** Opening Task material block **
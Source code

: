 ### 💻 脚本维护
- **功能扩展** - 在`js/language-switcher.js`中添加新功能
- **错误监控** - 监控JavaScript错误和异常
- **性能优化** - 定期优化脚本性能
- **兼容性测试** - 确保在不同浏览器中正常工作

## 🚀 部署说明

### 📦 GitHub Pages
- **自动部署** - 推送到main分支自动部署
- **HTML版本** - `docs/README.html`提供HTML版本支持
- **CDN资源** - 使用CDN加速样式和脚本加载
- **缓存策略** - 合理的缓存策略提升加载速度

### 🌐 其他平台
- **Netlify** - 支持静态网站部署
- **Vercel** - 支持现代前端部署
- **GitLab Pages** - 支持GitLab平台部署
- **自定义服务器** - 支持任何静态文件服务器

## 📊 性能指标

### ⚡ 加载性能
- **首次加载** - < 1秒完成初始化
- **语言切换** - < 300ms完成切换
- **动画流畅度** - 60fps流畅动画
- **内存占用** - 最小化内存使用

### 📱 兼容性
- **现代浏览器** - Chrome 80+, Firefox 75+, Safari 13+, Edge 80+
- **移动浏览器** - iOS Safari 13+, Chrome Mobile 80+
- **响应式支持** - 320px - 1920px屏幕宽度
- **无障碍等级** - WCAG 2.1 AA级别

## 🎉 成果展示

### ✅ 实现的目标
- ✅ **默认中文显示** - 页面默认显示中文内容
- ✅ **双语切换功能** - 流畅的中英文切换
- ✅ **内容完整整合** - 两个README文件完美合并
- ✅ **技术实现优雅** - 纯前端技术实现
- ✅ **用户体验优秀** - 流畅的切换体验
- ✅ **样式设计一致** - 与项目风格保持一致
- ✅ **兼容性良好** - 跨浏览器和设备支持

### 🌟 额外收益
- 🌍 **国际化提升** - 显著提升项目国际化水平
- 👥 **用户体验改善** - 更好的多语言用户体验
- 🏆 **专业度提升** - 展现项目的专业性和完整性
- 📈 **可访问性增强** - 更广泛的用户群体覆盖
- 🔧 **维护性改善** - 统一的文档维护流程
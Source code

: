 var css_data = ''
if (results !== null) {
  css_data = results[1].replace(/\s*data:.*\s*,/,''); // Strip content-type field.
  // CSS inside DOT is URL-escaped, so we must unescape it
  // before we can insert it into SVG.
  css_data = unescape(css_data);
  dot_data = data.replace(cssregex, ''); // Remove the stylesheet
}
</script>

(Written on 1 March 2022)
** Closing Task material block **
→ **Problem to work on**
Each line that contains the string "Chrome" should be copied from the data above.

→ **Task response**
- **现代浏览器** - Chrome 80+, Firefox 75+, Safari 13+, Edge 80+
- **移动浏览器** - iOS Safari 13+, Chrome Mobile 80+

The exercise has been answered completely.